> Required work
Where a line in the listing below holds "Example", add it to the tally, and reply with that tally alone.

> Entries supplied
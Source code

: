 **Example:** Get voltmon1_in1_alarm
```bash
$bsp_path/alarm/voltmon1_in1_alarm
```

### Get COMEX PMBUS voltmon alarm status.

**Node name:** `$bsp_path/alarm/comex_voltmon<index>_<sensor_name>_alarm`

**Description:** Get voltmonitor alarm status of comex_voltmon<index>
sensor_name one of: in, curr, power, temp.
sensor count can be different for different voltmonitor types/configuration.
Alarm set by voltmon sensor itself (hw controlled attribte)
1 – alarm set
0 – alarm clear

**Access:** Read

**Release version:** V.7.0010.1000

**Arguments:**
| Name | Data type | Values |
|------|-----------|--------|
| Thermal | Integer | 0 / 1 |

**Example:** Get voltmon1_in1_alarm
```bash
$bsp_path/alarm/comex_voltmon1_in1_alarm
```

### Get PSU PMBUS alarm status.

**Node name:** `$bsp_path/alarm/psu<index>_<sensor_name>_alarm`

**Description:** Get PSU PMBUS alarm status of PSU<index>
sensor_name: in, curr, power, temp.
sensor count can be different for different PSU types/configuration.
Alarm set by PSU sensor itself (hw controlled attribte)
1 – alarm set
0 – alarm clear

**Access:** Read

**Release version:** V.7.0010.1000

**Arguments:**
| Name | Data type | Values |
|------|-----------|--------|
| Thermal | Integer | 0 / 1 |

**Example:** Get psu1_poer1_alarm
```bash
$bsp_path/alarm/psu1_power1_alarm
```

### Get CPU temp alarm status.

> Solution for this exercise
3